▸ **About this task**:
Locate and copy each line in the data that contains the word "using".

==== Dataset extract

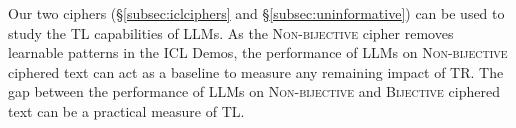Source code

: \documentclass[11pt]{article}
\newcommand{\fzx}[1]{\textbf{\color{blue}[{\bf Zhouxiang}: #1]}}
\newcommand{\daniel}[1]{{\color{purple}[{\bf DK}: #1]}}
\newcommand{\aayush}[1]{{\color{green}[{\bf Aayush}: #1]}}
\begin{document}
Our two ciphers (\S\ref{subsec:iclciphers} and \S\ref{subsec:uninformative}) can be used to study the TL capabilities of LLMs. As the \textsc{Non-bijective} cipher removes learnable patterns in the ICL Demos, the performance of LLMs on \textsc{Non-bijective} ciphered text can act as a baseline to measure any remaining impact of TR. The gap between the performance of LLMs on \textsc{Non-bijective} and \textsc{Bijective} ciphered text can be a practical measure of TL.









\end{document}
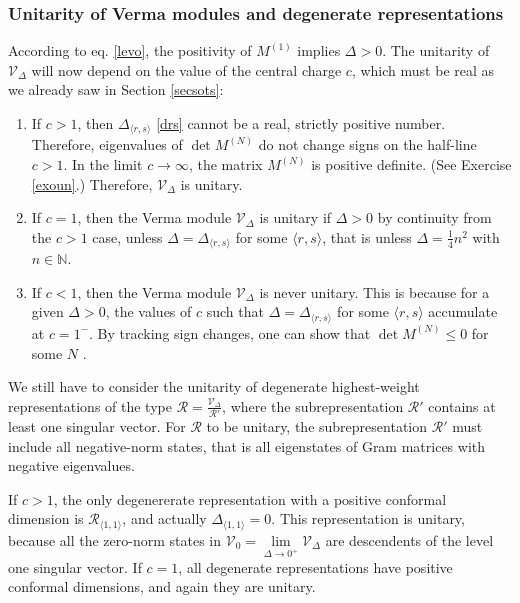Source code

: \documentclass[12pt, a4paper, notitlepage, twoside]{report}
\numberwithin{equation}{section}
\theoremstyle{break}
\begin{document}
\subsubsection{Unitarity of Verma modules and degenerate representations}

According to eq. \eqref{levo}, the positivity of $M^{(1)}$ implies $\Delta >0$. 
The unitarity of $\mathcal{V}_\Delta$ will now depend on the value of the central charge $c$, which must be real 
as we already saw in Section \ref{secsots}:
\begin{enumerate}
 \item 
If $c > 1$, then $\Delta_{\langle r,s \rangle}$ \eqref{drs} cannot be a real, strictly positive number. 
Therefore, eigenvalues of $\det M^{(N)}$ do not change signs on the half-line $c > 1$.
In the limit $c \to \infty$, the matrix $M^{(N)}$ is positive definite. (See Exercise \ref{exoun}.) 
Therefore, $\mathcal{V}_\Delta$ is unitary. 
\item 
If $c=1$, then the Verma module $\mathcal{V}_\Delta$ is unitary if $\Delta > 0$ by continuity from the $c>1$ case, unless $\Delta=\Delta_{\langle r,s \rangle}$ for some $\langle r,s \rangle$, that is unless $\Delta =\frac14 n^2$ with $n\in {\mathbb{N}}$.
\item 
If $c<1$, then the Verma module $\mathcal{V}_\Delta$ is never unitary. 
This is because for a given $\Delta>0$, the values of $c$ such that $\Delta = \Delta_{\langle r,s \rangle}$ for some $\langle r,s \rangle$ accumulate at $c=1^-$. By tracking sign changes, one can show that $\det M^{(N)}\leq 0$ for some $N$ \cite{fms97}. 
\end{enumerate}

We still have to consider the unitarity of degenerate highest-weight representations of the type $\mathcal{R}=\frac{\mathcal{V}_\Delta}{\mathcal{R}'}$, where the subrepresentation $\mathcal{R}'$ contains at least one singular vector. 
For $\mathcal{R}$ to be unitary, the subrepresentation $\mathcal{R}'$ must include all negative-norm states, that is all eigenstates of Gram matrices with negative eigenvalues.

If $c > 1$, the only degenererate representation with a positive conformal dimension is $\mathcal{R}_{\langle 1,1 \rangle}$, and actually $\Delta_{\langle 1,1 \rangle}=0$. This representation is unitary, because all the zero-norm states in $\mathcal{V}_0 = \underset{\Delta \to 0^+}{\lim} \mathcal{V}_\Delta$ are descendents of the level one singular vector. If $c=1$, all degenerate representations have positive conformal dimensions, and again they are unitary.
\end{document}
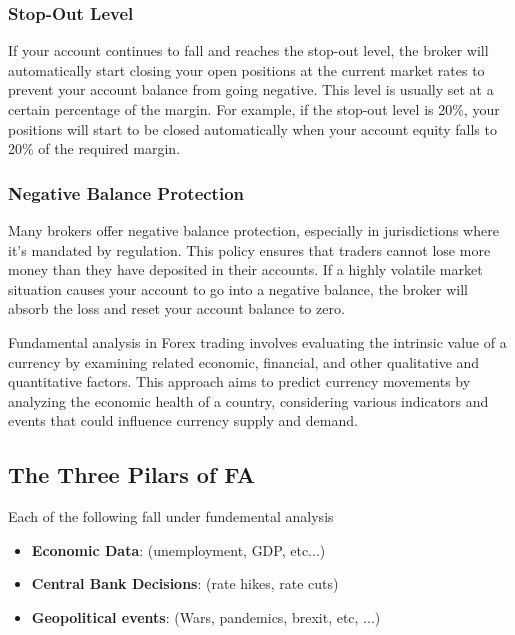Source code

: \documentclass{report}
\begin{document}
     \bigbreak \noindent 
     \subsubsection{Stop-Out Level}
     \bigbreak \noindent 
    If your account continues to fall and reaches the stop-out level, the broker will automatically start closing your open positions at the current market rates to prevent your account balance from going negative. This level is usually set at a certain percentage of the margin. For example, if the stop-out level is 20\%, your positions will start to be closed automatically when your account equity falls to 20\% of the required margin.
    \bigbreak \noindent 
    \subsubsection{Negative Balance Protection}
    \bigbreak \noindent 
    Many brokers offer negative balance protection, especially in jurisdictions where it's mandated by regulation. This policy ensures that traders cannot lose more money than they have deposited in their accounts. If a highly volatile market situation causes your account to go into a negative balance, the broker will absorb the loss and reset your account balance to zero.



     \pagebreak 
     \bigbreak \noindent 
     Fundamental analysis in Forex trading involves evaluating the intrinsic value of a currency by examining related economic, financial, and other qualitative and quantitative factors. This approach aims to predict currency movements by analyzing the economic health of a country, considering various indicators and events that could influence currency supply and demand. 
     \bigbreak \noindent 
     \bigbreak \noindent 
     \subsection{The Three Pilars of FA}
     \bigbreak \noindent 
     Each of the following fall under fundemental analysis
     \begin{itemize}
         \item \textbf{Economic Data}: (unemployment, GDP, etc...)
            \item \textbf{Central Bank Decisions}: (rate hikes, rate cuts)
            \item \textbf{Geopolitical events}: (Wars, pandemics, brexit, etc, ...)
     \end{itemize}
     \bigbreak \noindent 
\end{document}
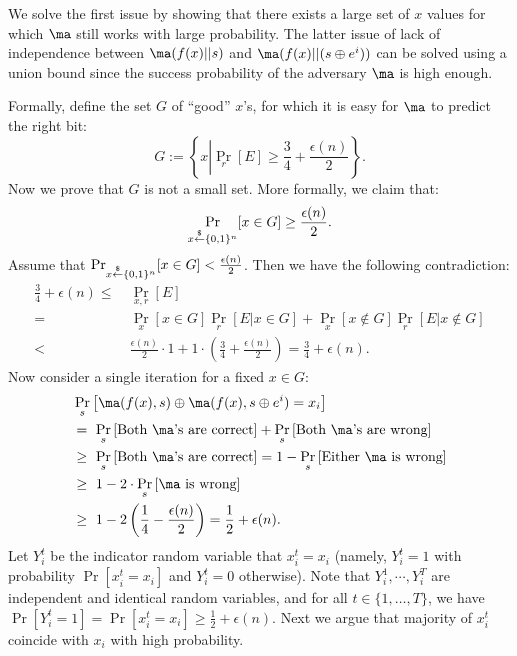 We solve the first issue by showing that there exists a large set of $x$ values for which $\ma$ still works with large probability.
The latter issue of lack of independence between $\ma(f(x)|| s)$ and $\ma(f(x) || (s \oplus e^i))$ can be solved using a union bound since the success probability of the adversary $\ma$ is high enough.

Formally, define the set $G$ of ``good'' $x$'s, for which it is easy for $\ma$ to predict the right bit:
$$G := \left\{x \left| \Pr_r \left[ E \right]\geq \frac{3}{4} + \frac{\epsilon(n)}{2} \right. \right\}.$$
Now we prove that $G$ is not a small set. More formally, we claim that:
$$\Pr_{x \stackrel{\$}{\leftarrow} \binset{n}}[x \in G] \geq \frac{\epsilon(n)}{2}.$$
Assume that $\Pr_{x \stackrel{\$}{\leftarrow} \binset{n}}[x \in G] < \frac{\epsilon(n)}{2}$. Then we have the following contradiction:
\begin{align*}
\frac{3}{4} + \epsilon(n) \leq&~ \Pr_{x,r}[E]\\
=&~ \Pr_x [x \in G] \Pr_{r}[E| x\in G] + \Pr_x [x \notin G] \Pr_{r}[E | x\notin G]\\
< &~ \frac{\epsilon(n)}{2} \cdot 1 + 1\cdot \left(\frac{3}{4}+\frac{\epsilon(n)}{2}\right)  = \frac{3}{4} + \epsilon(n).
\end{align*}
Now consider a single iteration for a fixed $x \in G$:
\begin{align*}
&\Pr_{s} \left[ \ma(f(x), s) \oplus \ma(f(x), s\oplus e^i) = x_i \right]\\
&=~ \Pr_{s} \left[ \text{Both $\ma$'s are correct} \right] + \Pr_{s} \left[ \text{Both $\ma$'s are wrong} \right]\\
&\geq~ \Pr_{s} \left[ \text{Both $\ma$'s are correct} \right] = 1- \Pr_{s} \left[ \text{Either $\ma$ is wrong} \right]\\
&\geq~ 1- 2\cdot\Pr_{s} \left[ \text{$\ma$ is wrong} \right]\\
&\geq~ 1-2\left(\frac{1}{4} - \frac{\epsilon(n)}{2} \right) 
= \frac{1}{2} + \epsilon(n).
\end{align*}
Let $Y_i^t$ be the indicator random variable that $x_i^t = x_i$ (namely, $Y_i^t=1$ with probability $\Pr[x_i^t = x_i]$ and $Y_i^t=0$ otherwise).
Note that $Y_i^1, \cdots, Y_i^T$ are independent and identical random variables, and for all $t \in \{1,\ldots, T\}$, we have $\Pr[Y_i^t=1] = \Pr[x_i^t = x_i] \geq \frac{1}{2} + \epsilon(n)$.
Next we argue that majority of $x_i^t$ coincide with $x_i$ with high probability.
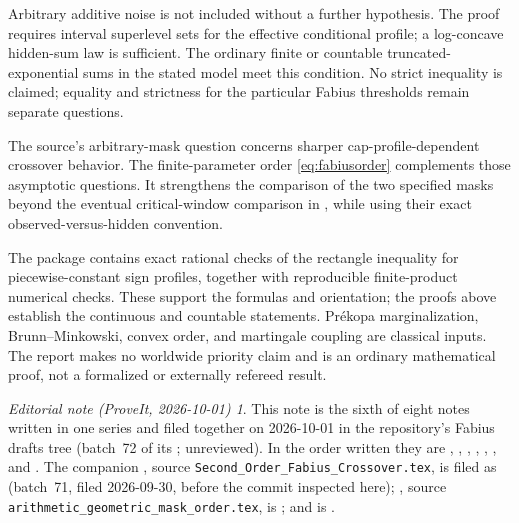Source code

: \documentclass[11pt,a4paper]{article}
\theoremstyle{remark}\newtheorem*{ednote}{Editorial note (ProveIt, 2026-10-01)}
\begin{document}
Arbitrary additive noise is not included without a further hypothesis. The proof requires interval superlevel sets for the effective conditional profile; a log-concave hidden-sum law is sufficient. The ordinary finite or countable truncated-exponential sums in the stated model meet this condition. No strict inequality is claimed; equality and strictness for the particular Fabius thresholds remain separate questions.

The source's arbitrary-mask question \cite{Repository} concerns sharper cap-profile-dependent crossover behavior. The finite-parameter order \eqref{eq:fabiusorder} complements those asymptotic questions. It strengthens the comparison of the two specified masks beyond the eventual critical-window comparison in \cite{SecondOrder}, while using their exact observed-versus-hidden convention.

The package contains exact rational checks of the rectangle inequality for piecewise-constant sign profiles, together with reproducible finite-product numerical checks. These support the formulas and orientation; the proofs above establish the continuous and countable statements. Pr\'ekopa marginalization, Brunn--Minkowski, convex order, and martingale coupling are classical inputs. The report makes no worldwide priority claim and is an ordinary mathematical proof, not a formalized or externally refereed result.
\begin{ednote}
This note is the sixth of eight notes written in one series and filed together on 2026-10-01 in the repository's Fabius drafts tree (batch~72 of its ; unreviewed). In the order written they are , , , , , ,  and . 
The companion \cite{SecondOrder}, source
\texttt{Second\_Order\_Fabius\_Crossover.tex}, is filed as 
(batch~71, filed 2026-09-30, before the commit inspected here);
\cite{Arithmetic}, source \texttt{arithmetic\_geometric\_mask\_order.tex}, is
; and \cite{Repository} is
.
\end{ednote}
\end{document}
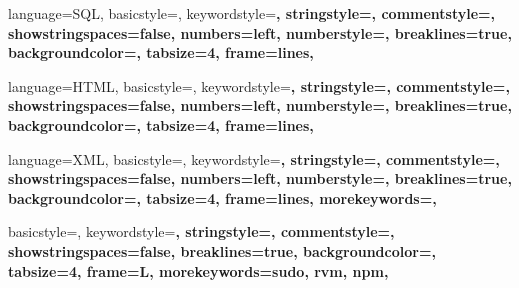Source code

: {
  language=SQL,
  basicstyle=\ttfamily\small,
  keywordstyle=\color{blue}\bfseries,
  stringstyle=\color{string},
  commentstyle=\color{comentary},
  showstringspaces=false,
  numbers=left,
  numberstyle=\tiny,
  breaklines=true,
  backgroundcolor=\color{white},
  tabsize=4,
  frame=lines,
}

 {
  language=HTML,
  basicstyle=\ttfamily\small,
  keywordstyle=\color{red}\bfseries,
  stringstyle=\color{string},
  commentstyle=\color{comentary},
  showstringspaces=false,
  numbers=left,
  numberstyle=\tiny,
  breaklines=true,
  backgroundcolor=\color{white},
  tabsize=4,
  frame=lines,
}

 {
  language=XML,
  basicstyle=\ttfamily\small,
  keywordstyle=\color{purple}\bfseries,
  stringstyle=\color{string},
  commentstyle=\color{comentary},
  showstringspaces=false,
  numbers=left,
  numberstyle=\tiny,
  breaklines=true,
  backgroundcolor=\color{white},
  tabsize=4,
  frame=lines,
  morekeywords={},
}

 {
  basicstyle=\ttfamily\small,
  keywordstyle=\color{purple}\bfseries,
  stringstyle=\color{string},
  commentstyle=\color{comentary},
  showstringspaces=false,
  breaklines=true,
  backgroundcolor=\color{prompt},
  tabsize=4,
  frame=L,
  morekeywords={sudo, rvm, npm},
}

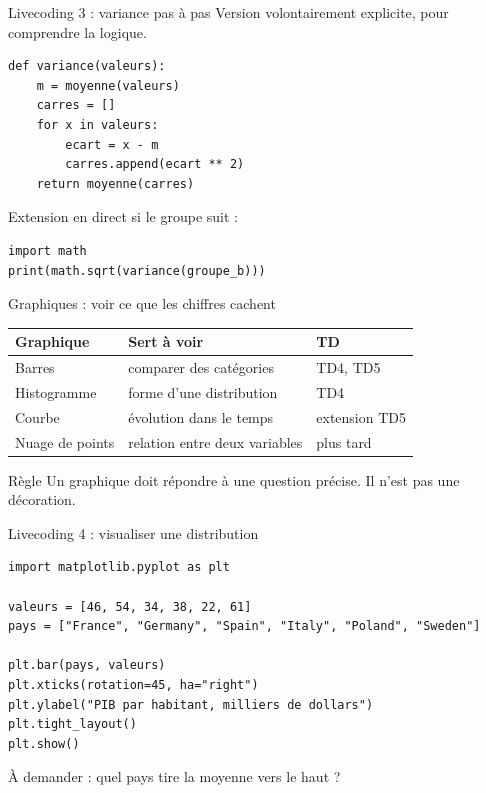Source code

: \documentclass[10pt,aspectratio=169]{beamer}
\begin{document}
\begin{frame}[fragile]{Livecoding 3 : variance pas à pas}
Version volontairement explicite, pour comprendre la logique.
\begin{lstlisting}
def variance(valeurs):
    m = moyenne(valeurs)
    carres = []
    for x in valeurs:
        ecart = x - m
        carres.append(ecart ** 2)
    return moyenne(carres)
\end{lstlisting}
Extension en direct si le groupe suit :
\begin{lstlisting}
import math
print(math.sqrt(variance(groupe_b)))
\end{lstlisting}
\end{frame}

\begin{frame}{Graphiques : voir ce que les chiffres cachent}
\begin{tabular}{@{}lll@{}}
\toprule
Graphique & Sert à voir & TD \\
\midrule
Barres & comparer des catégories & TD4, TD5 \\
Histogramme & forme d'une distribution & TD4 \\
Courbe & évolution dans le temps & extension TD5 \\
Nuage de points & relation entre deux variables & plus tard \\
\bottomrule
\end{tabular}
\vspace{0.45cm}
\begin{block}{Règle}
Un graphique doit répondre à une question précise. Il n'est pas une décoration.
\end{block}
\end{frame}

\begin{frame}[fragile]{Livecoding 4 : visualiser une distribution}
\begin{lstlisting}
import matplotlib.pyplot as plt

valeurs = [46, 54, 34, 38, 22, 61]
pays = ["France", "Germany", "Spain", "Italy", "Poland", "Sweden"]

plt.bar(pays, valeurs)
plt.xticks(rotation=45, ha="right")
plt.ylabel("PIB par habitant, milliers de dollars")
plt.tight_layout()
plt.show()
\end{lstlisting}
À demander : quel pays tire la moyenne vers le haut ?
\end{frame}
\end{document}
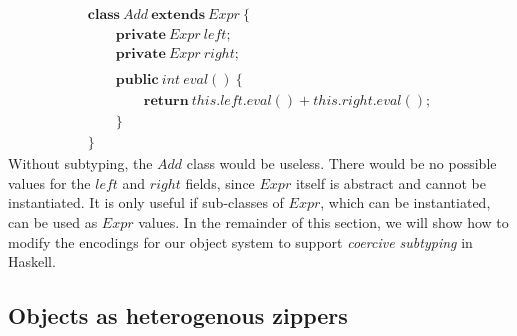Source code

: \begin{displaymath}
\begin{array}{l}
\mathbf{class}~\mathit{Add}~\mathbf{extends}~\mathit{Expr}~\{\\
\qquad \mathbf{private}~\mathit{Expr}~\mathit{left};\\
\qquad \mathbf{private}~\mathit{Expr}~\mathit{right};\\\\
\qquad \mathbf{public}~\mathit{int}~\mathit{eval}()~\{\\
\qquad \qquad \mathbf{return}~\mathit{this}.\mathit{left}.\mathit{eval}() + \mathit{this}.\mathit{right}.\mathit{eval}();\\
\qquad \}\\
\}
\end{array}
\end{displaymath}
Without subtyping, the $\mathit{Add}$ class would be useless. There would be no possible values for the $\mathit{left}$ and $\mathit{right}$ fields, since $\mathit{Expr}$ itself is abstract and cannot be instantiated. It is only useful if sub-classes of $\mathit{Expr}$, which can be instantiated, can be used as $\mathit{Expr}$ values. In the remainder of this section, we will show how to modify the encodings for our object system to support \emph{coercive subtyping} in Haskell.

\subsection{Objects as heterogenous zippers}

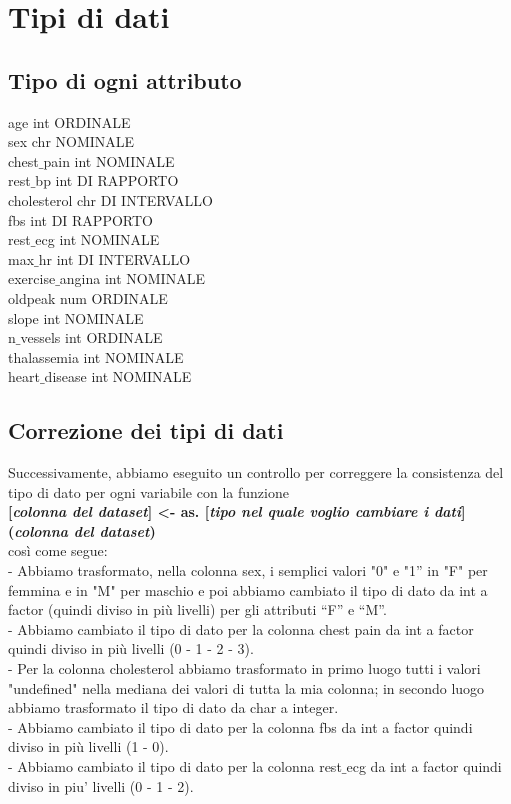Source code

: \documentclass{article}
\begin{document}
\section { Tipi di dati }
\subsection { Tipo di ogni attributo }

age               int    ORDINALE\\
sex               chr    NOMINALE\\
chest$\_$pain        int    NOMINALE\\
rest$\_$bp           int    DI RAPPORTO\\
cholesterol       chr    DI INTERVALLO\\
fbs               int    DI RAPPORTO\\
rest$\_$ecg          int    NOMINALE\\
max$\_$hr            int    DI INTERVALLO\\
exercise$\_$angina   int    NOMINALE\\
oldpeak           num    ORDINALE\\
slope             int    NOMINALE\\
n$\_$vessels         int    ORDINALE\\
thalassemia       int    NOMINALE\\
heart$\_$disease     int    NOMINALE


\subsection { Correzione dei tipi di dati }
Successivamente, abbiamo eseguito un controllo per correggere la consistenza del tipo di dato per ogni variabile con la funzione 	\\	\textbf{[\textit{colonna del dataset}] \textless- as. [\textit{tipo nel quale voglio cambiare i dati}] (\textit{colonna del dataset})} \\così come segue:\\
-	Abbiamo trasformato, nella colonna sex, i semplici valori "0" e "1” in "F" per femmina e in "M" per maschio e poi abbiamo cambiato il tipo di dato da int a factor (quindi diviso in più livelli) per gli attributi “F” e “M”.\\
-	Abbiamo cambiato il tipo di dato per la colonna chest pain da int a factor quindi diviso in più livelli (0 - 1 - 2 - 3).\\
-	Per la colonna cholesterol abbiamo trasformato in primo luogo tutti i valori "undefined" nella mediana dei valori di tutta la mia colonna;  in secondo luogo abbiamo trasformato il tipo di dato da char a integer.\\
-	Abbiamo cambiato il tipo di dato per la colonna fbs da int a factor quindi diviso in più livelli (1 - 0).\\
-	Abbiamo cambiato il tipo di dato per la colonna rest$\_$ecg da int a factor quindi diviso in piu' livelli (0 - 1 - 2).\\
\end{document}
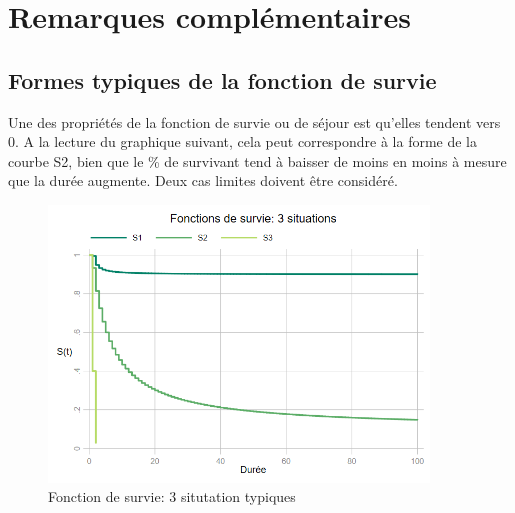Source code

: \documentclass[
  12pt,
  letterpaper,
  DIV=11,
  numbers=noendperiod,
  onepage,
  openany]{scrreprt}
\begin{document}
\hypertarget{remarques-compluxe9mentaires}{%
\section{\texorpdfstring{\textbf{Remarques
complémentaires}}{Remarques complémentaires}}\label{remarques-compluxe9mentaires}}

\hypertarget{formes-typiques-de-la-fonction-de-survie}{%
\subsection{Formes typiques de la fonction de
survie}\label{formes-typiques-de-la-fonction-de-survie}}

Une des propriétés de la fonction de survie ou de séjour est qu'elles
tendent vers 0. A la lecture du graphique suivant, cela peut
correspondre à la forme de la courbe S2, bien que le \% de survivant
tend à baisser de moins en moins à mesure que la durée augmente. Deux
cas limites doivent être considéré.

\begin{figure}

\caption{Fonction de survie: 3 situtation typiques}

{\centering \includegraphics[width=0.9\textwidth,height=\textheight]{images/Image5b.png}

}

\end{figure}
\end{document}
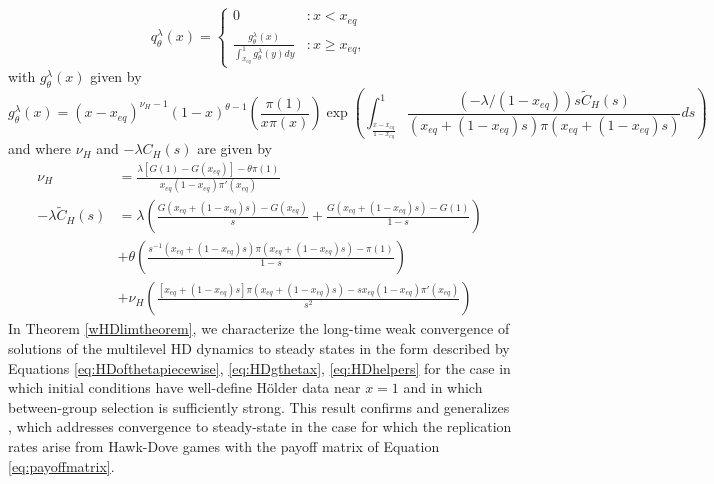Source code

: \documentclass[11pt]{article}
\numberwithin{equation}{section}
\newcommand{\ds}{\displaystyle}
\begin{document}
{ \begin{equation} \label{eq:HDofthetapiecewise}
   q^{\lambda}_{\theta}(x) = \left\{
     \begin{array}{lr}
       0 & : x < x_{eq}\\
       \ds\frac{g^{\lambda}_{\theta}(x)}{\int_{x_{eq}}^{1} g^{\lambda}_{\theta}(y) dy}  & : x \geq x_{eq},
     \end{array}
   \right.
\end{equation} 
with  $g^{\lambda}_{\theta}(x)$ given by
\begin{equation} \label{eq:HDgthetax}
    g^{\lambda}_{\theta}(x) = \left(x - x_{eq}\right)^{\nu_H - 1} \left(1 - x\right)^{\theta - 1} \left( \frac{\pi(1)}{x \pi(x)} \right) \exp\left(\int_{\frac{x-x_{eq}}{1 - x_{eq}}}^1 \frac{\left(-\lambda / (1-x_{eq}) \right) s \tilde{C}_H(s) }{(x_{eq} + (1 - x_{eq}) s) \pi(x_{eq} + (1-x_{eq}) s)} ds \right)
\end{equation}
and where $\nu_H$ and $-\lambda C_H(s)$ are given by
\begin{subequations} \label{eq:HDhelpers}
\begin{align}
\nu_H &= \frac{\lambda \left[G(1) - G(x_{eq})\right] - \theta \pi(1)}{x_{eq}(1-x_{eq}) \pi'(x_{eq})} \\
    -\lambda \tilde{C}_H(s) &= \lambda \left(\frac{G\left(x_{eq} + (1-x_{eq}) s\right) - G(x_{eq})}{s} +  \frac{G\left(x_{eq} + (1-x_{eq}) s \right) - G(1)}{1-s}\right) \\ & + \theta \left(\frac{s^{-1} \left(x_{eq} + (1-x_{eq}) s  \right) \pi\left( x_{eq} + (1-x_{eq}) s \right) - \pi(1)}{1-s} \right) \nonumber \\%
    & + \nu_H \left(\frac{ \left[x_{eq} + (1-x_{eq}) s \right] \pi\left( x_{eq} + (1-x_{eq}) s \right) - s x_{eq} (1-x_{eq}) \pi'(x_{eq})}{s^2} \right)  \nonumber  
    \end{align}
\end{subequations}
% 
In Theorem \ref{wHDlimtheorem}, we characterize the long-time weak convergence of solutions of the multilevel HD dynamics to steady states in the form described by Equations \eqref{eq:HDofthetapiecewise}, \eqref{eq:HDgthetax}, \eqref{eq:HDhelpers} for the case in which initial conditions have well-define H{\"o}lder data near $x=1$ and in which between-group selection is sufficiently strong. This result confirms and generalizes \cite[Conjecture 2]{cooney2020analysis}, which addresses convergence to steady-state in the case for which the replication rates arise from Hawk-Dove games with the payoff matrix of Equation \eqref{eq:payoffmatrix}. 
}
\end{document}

========

▸ **Solution to this exercise**:
The latter issue of lack of independence between $\ma(f(x)|| s)$ and $\ma(f(x) || (s \oplus e^i))$ can be solved using a union bound since the success probability of the adversary $\ma$ is high enough.
The source's arbitrary-mask question \cite{Repository} concerns sharper cap-profile-dependent crossover behavior. The finite-parameter order \eqref{eq:fabiusorder} complements those asymptotic questions. It strengthens the comparison of the two specified masks beyond the eventual critical-window comparison in \cite{SecondOrder}, while using their exact observed-versus-hidden convention.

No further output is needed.